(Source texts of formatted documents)
————————
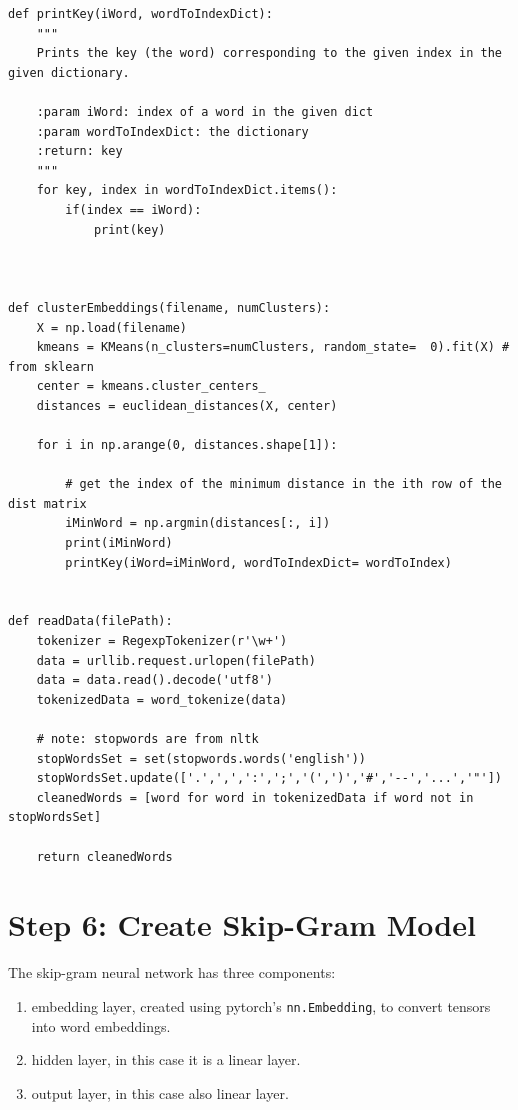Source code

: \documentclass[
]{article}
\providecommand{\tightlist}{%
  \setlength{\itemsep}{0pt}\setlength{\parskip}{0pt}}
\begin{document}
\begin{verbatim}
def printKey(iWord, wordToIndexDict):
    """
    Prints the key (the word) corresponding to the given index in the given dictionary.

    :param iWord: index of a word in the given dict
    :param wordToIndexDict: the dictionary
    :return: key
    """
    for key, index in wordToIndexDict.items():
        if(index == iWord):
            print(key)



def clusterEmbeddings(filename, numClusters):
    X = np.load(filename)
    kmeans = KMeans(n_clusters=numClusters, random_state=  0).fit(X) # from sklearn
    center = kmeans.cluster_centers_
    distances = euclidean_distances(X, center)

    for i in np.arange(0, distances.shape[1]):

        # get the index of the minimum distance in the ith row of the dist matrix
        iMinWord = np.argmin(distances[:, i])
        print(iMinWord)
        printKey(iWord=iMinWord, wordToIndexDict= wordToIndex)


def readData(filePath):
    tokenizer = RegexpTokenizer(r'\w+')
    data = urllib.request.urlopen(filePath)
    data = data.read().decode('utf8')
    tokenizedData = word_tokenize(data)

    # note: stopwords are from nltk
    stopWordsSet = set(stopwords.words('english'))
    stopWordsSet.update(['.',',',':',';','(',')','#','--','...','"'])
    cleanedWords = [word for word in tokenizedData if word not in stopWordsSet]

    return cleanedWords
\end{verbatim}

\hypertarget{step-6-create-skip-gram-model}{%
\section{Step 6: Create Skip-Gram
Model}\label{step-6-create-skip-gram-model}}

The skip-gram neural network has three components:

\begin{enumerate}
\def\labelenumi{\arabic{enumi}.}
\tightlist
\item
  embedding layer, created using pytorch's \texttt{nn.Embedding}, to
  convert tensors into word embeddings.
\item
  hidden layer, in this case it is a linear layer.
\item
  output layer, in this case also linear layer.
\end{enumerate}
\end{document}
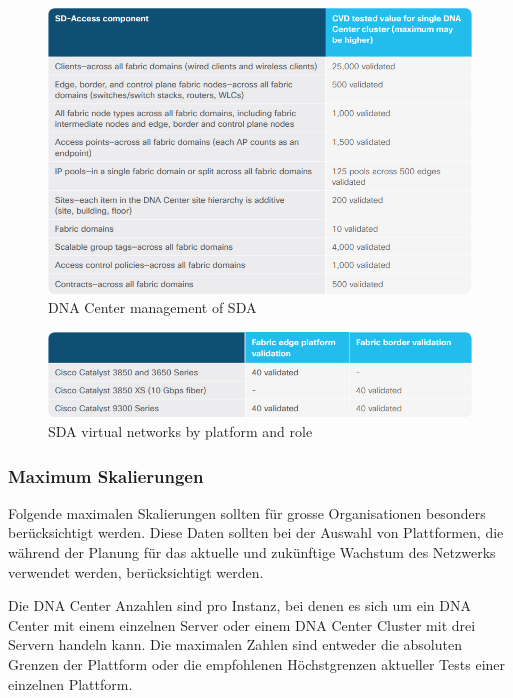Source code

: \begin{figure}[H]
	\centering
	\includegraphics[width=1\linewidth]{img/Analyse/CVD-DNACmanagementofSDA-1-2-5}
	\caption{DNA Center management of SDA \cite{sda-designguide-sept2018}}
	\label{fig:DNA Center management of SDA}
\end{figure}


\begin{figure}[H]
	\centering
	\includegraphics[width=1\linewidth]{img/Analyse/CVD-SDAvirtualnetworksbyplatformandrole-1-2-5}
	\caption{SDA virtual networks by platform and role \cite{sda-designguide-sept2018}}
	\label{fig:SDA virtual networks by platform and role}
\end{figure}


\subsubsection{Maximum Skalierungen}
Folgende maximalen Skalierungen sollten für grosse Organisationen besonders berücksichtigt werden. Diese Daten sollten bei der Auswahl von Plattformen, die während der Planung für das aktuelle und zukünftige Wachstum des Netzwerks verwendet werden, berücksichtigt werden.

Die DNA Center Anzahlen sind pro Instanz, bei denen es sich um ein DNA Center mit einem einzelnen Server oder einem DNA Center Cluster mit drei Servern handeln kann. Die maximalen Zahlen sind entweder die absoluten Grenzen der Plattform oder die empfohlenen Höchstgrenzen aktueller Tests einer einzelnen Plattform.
————————
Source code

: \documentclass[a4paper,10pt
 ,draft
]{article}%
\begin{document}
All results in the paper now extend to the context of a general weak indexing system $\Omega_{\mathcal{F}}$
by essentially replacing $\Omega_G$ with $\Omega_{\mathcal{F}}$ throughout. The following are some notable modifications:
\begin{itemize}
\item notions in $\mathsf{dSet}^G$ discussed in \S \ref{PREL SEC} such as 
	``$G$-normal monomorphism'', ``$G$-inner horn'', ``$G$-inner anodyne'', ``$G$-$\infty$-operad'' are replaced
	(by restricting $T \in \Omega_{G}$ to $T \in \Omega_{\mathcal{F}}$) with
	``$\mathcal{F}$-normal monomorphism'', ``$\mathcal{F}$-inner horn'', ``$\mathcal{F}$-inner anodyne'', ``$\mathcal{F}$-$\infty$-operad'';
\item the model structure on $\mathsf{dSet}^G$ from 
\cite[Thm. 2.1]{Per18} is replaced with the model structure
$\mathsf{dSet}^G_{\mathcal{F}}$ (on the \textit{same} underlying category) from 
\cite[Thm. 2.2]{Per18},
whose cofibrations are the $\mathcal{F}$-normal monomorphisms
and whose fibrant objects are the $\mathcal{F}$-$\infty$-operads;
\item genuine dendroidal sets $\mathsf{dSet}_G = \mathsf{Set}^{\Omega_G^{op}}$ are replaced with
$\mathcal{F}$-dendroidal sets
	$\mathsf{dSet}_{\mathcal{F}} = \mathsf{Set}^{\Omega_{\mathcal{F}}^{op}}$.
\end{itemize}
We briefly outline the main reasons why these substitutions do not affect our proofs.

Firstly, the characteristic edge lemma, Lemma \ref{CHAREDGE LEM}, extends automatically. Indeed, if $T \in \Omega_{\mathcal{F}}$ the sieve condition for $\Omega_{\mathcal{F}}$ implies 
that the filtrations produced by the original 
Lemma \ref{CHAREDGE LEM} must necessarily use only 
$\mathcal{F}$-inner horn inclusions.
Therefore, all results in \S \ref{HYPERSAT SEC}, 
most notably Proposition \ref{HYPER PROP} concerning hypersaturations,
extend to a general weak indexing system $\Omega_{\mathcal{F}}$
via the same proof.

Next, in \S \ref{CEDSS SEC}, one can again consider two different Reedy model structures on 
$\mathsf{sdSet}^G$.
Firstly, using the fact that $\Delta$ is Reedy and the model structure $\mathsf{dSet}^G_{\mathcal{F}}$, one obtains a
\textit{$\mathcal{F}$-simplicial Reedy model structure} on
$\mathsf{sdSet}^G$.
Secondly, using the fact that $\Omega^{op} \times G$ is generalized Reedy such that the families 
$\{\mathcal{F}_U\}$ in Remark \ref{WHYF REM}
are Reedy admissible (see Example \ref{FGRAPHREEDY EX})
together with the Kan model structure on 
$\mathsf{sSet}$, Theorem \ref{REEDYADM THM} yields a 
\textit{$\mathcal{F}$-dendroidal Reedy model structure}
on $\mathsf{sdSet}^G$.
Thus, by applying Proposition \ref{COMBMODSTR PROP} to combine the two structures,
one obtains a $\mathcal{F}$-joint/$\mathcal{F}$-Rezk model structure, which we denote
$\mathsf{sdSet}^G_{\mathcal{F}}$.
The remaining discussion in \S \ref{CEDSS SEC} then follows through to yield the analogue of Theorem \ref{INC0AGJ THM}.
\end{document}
————————
Description of the task -> Where does "width" occur in the data? Copy each line that has it.

Answer below ->
	\includegraphics[width=1\linewidth]{img/Analyse/CVD-DNACmanagementofSDA-1-2-5}
	\includegraphics[width=1\linewidth]{img/Analyse/CVD-SDAvirtualnetworksbyplatformandrole-1-2-5}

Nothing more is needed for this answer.